Sorry for the delay. Saturday, the day after the last hiking day, I couldn't summon much more energy than that required to lounge in front of the television watching the Olympics. Sunday, Bea and Arnulf drove us back home to Bavaria (which took all day). Monday and Tuesday I was preparing for a presentation I gave Tuesday evening to about 50 people here (including the mayors of our village and the one next door) on why they should support a geothermal project that is about to begin in our area. And so it is only today that I have both the time and the energy to write this. <And now it is a few days later… blame the Olympics!>
So, overall, and I doubt that this will come as a surprise to anyone who has been following the blog, I'm very pleased with how the hike turned out. I walked the whole way as planned, the weather was improbably fine (we put on rain gear only three times… and it never rained hard), everybody showed up as they had said they would, everyone seemed to have a good time (within the limits of blisters, sore muscles, exhaustion, heat, long days, and snoring bunkroom mates!), the scenery was beautiful, most of the time we ate well, the accommodation was generally fine, there were no accidents or injuries (other than the aforementioned blisters), no-one got lost, no-one abandoned the hike, people got along well with one another… all in all, I think it went very well, and for my part it's an excellent sign that I finished up with the thought that I was actually already looking forward to the Part Two in two years time.
That being said, not everything was perfect, at least for me. There were the two toe "issues", and the near heatstroke on stages 2 and 3. The boot problem could have turned into a catastrophe (by the way, I don't think that I reported what happened with it -- not having good replacement possibilities (no wide-toed boots in Modane, no replacements in Provence for Lidia to bring), I decided to push on, adding glue from time to time when it looked necessary, and as it turned out the boots made it to Courmayeur… where they were unceremoniously dumped in the hotel rubbish bin!). But none of those things turned out to be major -- it may not have been perfect, but it wasn't too far off.

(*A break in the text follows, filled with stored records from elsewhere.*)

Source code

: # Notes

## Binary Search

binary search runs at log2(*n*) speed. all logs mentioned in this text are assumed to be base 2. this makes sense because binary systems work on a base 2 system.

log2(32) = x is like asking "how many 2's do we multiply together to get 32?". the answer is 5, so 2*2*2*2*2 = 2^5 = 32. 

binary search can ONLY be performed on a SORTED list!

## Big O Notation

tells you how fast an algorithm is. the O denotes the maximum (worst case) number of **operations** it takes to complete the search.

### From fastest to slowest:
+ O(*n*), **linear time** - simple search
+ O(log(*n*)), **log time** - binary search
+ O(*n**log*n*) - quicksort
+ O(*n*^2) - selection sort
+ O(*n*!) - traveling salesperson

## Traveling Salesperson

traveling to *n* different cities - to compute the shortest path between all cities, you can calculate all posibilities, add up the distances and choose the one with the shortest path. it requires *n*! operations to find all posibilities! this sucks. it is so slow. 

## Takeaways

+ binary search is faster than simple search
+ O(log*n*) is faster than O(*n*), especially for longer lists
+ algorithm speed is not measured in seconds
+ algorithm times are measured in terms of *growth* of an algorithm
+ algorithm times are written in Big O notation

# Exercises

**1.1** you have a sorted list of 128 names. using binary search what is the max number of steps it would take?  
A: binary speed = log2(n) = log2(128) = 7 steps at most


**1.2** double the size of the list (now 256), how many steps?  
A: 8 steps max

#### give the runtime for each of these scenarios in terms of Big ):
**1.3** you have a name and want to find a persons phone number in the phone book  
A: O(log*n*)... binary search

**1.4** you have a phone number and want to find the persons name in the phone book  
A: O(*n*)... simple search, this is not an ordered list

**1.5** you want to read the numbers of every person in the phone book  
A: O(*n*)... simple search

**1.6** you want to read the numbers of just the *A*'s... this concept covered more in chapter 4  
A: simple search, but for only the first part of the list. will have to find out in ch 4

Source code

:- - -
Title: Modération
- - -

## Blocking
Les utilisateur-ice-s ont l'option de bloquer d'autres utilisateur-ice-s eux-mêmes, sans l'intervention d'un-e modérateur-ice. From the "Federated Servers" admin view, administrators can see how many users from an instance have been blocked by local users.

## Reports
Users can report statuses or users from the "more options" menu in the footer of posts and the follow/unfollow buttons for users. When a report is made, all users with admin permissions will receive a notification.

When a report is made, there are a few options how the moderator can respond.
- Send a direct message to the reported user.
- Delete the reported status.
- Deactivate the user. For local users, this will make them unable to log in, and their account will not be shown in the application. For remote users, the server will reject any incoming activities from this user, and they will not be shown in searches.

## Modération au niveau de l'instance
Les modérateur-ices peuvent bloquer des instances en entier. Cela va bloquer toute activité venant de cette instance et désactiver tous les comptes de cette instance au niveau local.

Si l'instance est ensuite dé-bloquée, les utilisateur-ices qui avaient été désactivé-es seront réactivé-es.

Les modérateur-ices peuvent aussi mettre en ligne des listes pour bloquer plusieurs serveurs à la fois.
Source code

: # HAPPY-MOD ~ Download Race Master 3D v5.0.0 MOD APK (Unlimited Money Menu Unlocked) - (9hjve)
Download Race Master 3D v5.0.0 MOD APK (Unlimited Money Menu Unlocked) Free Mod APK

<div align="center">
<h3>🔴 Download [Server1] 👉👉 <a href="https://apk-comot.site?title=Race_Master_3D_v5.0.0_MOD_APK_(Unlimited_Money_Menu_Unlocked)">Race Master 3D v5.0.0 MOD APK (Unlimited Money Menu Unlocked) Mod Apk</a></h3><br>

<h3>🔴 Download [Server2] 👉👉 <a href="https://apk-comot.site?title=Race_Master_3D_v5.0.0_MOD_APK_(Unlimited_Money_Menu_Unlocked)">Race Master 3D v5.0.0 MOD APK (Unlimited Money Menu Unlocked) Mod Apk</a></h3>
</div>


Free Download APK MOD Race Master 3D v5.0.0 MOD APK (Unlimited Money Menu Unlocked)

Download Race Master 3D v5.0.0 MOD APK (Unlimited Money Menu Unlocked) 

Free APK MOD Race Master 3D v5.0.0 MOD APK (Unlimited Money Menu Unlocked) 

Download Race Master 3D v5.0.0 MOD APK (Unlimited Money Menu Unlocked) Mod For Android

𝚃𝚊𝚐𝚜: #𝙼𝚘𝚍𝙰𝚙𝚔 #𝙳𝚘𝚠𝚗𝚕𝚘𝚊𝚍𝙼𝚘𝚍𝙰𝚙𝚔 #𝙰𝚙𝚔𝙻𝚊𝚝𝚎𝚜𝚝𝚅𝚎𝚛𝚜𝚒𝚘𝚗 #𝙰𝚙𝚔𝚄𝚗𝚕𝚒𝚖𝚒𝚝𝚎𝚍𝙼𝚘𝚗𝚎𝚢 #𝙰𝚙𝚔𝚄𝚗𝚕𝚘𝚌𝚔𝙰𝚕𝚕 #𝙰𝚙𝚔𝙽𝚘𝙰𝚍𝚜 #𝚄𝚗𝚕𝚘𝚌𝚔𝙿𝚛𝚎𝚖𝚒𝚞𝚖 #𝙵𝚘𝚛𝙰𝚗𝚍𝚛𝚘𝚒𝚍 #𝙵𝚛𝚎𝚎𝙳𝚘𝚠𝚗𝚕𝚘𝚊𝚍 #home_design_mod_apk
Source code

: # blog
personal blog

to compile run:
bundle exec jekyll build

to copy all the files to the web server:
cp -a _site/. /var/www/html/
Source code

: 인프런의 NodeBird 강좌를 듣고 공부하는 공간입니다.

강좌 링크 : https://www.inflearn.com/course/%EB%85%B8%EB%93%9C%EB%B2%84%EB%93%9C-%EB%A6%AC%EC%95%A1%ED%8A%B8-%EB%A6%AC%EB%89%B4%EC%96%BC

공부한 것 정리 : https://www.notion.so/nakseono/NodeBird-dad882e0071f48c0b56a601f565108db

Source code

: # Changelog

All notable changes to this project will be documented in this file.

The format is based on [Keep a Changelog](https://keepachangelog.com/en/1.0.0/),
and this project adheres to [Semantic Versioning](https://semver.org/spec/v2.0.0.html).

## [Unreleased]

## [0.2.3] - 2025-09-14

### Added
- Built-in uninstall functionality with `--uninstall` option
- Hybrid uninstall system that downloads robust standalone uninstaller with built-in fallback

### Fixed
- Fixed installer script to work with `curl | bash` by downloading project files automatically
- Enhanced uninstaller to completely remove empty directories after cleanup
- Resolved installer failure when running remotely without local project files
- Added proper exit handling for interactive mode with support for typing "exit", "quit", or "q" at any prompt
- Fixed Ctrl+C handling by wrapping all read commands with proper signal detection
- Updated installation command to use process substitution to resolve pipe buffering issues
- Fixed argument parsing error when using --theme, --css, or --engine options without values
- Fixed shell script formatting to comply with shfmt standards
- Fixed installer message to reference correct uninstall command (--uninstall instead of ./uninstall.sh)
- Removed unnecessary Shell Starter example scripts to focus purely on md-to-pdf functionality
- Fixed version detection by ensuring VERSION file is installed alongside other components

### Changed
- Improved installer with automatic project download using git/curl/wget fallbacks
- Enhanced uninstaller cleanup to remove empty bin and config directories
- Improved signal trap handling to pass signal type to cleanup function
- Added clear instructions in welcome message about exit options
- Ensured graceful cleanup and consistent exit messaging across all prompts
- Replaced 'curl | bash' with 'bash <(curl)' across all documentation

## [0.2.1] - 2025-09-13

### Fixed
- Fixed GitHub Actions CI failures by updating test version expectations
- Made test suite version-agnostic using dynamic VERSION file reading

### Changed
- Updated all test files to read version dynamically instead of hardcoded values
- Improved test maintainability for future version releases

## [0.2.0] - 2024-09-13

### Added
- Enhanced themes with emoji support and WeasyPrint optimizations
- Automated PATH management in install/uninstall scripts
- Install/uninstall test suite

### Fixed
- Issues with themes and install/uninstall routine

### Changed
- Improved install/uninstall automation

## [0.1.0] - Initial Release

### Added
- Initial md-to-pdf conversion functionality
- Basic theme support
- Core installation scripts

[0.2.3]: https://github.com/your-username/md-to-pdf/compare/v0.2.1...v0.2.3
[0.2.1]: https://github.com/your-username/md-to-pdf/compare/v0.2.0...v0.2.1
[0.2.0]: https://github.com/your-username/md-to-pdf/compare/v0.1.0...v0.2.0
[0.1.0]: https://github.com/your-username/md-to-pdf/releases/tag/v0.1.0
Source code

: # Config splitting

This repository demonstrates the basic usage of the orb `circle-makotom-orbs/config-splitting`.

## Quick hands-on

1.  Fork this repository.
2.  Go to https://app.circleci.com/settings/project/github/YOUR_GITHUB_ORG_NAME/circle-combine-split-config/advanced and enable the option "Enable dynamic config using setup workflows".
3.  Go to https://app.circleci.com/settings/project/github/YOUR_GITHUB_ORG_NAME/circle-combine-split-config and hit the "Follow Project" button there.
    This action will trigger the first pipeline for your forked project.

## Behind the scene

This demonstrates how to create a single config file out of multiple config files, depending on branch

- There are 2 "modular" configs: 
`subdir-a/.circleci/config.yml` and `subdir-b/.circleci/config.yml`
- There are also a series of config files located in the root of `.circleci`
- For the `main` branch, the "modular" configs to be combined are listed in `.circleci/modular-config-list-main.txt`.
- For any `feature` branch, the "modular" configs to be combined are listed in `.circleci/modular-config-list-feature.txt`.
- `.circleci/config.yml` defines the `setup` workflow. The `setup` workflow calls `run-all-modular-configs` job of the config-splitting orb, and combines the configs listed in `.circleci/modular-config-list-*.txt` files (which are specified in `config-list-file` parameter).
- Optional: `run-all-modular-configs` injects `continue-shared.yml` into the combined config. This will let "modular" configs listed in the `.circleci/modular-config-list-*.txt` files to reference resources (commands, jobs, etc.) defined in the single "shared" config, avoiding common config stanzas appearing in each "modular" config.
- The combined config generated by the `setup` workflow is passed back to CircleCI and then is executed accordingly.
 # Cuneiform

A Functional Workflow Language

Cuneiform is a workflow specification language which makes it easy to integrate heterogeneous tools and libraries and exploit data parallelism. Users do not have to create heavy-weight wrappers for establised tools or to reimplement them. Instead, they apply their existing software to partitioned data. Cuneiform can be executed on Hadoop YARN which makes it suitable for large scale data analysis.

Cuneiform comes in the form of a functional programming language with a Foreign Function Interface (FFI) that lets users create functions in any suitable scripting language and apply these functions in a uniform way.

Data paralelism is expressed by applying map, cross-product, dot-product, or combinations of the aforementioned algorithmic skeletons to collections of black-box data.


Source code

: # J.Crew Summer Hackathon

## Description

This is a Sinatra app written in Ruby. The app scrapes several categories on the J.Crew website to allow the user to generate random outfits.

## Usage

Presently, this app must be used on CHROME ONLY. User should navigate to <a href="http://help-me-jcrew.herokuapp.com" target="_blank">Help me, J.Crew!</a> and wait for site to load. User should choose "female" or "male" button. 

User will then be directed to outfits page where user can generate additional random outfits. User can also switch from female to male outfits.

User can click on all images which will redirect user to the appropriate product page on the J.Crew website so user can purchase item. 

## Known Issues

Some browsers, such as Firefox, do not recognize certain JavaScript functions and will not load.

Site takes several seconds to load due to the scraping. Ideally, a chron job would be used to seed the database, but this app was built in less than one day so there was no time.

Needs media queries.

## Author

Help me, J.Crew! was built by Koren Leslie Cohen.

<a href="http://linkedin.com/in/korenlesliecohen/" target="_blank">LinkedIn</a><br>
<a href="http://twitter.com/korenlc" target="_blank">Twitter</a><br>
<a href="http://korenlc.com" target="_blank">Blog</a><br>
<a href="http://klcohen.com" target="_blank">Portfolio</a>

I was also pleased with a couple of the changes that I made from the H2H:
o Booking ahead worked well. I did have to make a couple of changes on the fly when people stayed longer or left a little earlier than expected, but my overall reservation workload while on the hike was dramatically reduced and I certainly didn't miss the ongoing uncertainty of whether or not I'd be able to find rooms at the places I wanted to hike to. Actually, given the numbers of people who came along on the hike (up to nine at one time), the time of year (summer vacation season), and the paucity of accommodation in some of the areas we hiked through, I think it would have been nigh on impossible to reserve on the fly. As it was, even when making reservations a few months before the hike there were a number of places that were already booked out, and in a couple of cases I had to change destinations as a result.
o Another thing that worked well was not having double rest days. I didn't feel like I suffered physically by only having single rest days… although having that week off after the first week of hiking was definitely helpful (and I intend to do a warmup hike of 3-4 days a couple of weeks before the start of Part Two). I also never felt bored, as I did on occasion (during the second of two rest days) on the H2H. The iPad was also excellent (even if I did stay up to 3AM one night reading Ender's Game on it, despite needing to hike the next day :-).
And now for a more controversial subject, one that came up several times in conversations with some of the other hikers: what kind of hike should the H3H be? Some people felt that some of the hikes were too long or too difficult. There were some comments made about people hiking ahead, rather than walking with the others. Some felt rushed, others commented that some hikers were slower and that as a result the days were longer and therefore more tiring than they could have / should have been. And sometimes contradictory comments were made by the same person on different days depending upon whether that day they were in front or behind! Add it all together and it seems a topic of general enough interest that some clarifications of principle are in order.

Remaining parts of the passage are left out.